Start of Block
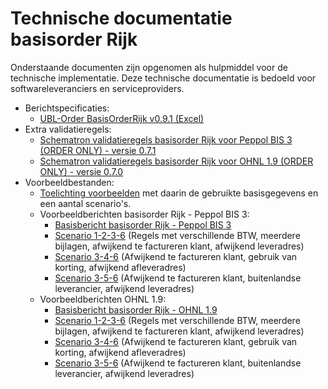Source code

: # Technische documentatie basisorder Rijk

Onderstaande documenten zijn opgenomen als hulpmiddel voor de technische implementatie.  Deze technische documentatie is bedoeld voor softwareleveranciers en serviceproviders.

* Berichtspecificaties:
  * [UBL-Order BasisOrderRijk v0.9.1 (Excel)](./)
* Extra validatieregels:
  * [Schematron validatieregels basisorder Rijk voor Peppol BIS 3 (ORDER ONLY) - versie 0.7.1](./basisorder-rijk-peppol-bis-3.sch)
  * [Schematron validatieregels basisorder Rijk voor OHNL 1.9 (ORDER ONLY) - versie 0.7.0](./basisorder-rijk-ohnl-1.9.sch)
* Voorbeeldbestanden:
  * [Toelichting voorbeelden](./Voorbeeldberichten%20basisorder%20Rijk%20-%20toelichting.xml) met daarin de gebruikte basisgegevens en een aantal scenario's.
  * Voorbeeldberichten basisorder Rijk - Peppol BIS 3:
    * [Basisbericht basisorder Rijk - Peppol BIS 3](./Voorbeeldbericht%20basisorder%20Rijk%20-%20Peppol%20BIS%203%20-%20basis.xml)
    * [Scenario 1-2-3-6](./Voorbeeldbericht%20basisorder%20Rijk%20-%20Peppol%20BIS%203%20-%20scenario%201-2-3-6%20.xml) (Regels met verschillende BTW, meerdere bijlagen, afwijkend te factureren klant, afwijkend leveradres)
    * [Scenario 3-4-6](./Voorbeeldbericht%20basisorder%20Rijk%20-%20Peppol%20BIS%203%20-%20scenario%203-4-6.xml) (Afwijkend te factureren klant, gebruik van korting, afwijkend afleveradres)
    * [Scenario 3-5-6](./Voorbeeldbericht%20basisorder%20Rijk%20-%20UBL%20OHNL%20-%20scenario%203-5-6.xml) (Afwijkend te factureren klant, buitenlandse leverancier, afwijkend leveradres)
  * Voorbeeldberichten OHNL 1.9:
    * [Basisbericht basisorder Rijk - OHNL 1.9](./Voorbeeldbericht%20basisorder%20Rijk%20-%20UBL%20OHNL%20-%20basis.xml)
    * [Scenario 1-2-3-6](./Voorbeeldbericht%20basisorder%20Rijk%20-%20UBL%20OHNL%20-%20scenario%201-2-3-6.xml) (Regels met verschillende BTW, meerdere bijlagen, afwijkend te factureren klant, afwijkend leveradres)
    * [Scenario 3-4-6](./Voorbeeldbericht%20basisorder%20Rijk%20-%20UBL%20OHNL%20-%20scenario%203-4-6.xml) (Afwijkend te factureren klant, gebruik van korting, afwijkend afleveradres)
    * [Scenario 3-5-6](./Voorbeeldbericht%20basisorder%20Rijk%20-%20UBL%20OHNL%20-%20scenario%203-5-6.xml) (Afwijkend te factureren klant, buitenlandse leverancier, afwijkend leveradres)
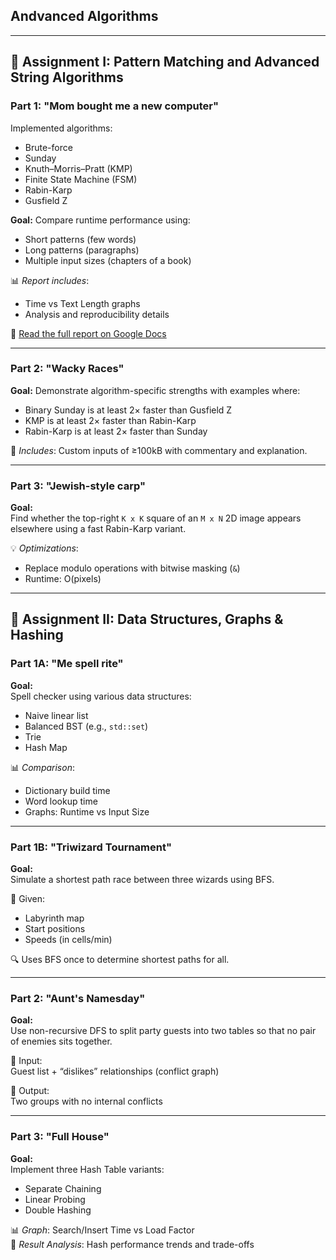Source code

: ## Andvanced Algorithms
---

## 🧠 Assignment I: Pattern Matching and Advanced String Algorithms

### Part 1: "Mom bought me a new computer"

Implemented algorithms:
- Brute-force
- Sunday
- Knuth–Morris–Pratt (KMP)
- Finite State Machine (FSM)
- Rabin-Karp
- Gusfield Z

**Goal:** Compare runtime performance using:
- Short patterns (few words)
- Long patterns (paragraphs)
- Multiple input sizes (chapters of a book)

📊 *Report includes*: 
- Time vs Text Length graphs
- Analysis and reproducibility details

📄 [Read the full report on Google Docs](https://docs.google.com/document/d/1lFmbaIyB9rusFcrnIlUnMgozEhcXEmU3iVDdMQpe_ZE/edit?tab=t.0)


---

### Part 2: "Wacky Races"

**Goal:** Demonstrate algorithm-specific strengths with examples where:
- Binary Sunday is at least 2× faster than Gusfield Z
- KMP is at least 2× faster than Rabin-Karp
- Rabin-Karp is at least 2× faster than Sunday

🧪 *Includes*: Custom inputs of ≥100kB with commentary and explanation.

---

### Part 3: "Jewish-style carp"

**Goal:**  
Find whether the top-right `K x K` square of an `M x N` 2D image appears elsewhere using a fast Rabin-Karp variant.

💡 *Optimizations*:
- Replace modulo operations with bitwise masking (`&`)
- Runtime: O(pixels)

---

## 🧠 Assignment II: Data Structures, Graphs & Hashing

### Part 1A: "Me spell rite"

**Goal:**  
Spell checker using various data structures:
- Naive linear list
- Balanced BST (e.g., `std::set`)
- Trie
- Hash Map

📊 *Comparison*: 
- Dictionary build time
- Word lookup time
- Graphs: Runtime vs Input Size

---

### Part 1B: "Triwizard Tournament"

**Goal:**  
Simulate a shortest path race between three wizards using BFS.

🧭 Given:
- Labyrinth map
- Start positions
- Speeds (in cells/min)

🔍 Uses BFS once to determine shortest paths for all.

---

### Part 2: "Aunt's Namesday"

**Goal:**  
Use non-recursive DFS to split party guests into two tables so that no pair of enemies sits together.

📎 Input:  
Guest list + “dislikes” relationships (conflict graph)

📐 Output:  
Two groups with no internal conflicts

---

### Part 3: "Full House"

**Goal:**  
Implement three Hash Table variants:
- Separate Chaining
- Linear Probing
- Double Hashing

📊 *Graph*: Search/Insert Time vs Load Factor  
🔬 *Result Analysis*: Hash performance trends and trade-offs
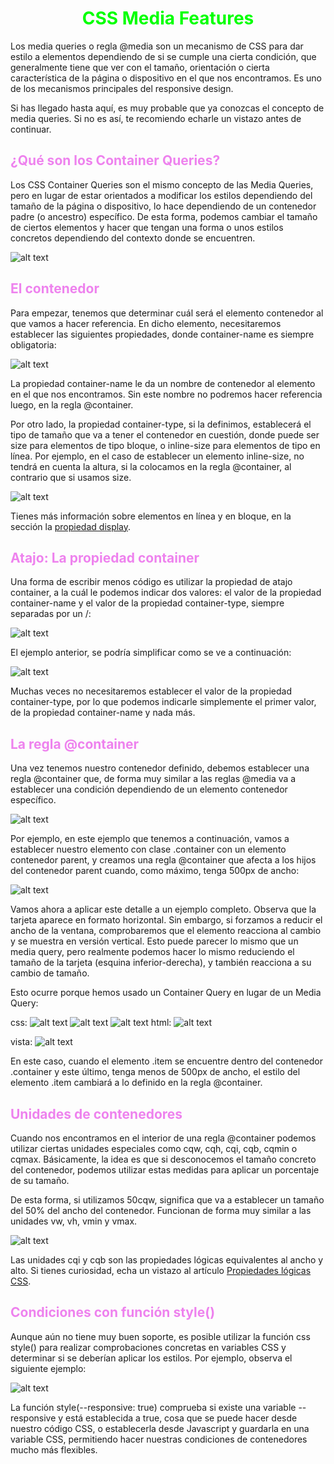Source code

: # <span style="color:lime"><center>CSS Media Features</center></span>

Los media queries o regla @media son un mecanismo de CSS para dar estilo a elementos dependiendo de si se cumple una cierta condición, que generalmente tiene que ver con el tamaño, orientación o cierta característica de la página o dispositivo en el que nos encontramos. Es uno de los mecanismos principales del responsive design.

Si has llegado hasta aquí, es muy probable que ya conozcas el concepto de media queries. Si no es así, te recomiendo echarle un vistazo antes de continuar.

## <span style="color:violet">¿Qué son los Container Queries?</span>
Los CSS Container Queries son el mismo concepto de las Media Queries, pero en lugar de estar orientados a modificar los estilos dependiendo del tamaño de la página o dispositivo, lo hace dependiendo de un contenedor padre (o ancestro) específico. De esta forma, podemos cambiar el tamaño de ciertos elementos y hacer que tengan una forma o unos estilos concretos dependiendo del contexto donde se encuentren.

![alt text](./imagenes-container-queries/css-container-queries.png)

## <span style="color:violet">El contenedor</span>
Para empezar, tenemos que determinar cuál será el elemento contenedor al que vamos a hacer referencia. En dicho elemento, necesitaremos establecer las siguientes propiedades, donde container-name es siempre obligatoria:

![alt text](./imagenes-container-queries/image.png)

La propiedad container-name le da un nombre de contenedor al elemento en el que nos encontramos. Sin este nombre no podremos hacer referencia luego, en la regla @container.

Por otro lado, la propiedad container-type, si la definimos, establecerá el tipo de tamaño que va a tener el contenedor en cuestión, donde puede ser size para elementos de tipo bloque, o inline-size para elementos de tipo en línea. Por ejemplo, en el caso de establecer un elemento inline-size, no tendrá en cuenta la altura, si la colocamos en la regla @container, al contrario que si usamos size.

![alt text](./imagenes-container-queries/image-1.png)

Tienes más información sobre elementos en línea y en bloque, en la sección la [propiedad display](https://lenguajecss.com/css/maquetacion-y-colocacion/propiedad-display/).

## <span style="color:violet">Atajo: La propiedad container</span>
Una forma de escribir menos código es utilizar la propiedad de atajo container, a la cuál le podemos indicar dos valores: el valor de la propiedad container-name y el valor de la propiedad container-type, siempre separadas por un /:

![alt text](./imagenes-container-queries/image-2.png)

El ejemplo anterior, se podría simplificar como se ve a continuación:

![alt text](./imagenes-container-queries/image-3.png)

Muchas veces no necesitaremos establecer el valor de la propiedad container-type, por lo que podemos indicarle simplemente el primer valor, de la propiedad container-name y nada más.

## <span style="color:violet">La regla @container</span>
Una vez tenemos nuestro contenedor definido, debemos establecer una regla @container que, de forma muy similar a las reglas @media va a establecer una condición dependiendo de un elemento contenedor específico.

![alt text](./imagenes-container-queries/image-4.png)

Por ejemplo, en este ejemplo que tenemos a continuación, vamos a establecer nuestro elemento con clase .container con un elemento contenedor parent, y creamos una regla @container que afecta a los hijos del contenedor parent cuando, como máximo, tenga 500px de ancho:

![alt text](./imagenes-container-queries/image-5.png)

Vamos ahora a aplicar este detalle a un ejemplo completo. Observa que la tarjeta aparece en formato horizontal. Sin embargo, si forzamos a reducir el ancho de la ventana, comprobaremos que el elemento reacciona al cambio y se muestra en versión vertical. Esto puede parecer lo mismo que un media query, pero realmente podemos hacer lo mismo reduciendo el tamaño de la tarjeta (esquina inferior-derecha), y también reacciona a su cambio de tamaño.

Esto ocurre porque hemos usado un Container Query en lugar de un Media Query:

css:
![alt text](./imagenes-container-queries/image-6.png)
![alt text](./imagenes-container-queries/image-7.png)
![alt text](./imagenes-container-queries/image-8.png)
html:
![alt text](./imagenes-container-queries/image-9.png)

vista:
![alt text](./imagenes-container-queries/image-10.png)

En este caso, cuando el elemento .item se encuentre dentro del contenedor .container y este último, tenga menos de 500px de ancho, el estilo del elemento .item cambiará a lo definido en la regla @container.

## <span style="color:violet">Unidades de contenedores</span>
Cuando nos encontramos en el interior de una regla @container podemos utilizar ciertas unidades especiales como cqw, cqh, cqi, cqb, cqmin o cqmax. Básicamente, la idea es que si desconocemos el tamaño concreto del contenedor, podemos utilizar estas medidas para aplicar un porcentaje de su tamaño.

De esta forma, si utilizamos 50cqw, significa que va a establecer un tamaño del 50% del ancho del contenedor. Funcionan de forma muy similar a las unidades vw, vh, vmin y vmax.

![alt text](./imagenes-container-queries/image-11.png)

Las unidades cqi y cqb son las propiedades lógicas equivalentes al ancho y alto. Si tienes curiosidad, echa un vistazo al artículo [Propiedades lógicas CSS](https://lenguajecss.com/css/modelo-de-cajas/propiedades-logicas-css/).

## <span style="color:violet">Condiciones con función style()</span>
Aunque aún no tiene muy buen soporte, es posible utilizar la función css style() para realizar comprobaciones concretas en variables CSS y determinar si se deberían aplicar los estilos. Por ejemplo, observa el siguiente ejemplo:

![alt text](./imagenes-container-queries/image-12.png)

La función style(--responsive: true) comprueba si existe una variable --responsive y está establecida a true, cosa que se puede hacer desde nuestro código CSS, o establecerla desde Javascript y guardarla en una variable CSS, permitiendo hacer nuestras condiciones de contenedores mucho más flexibles.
End of Block
## Exercise directions
Checking the material above line by line, count those that include the string "color". Give the number alone.

## Response below
7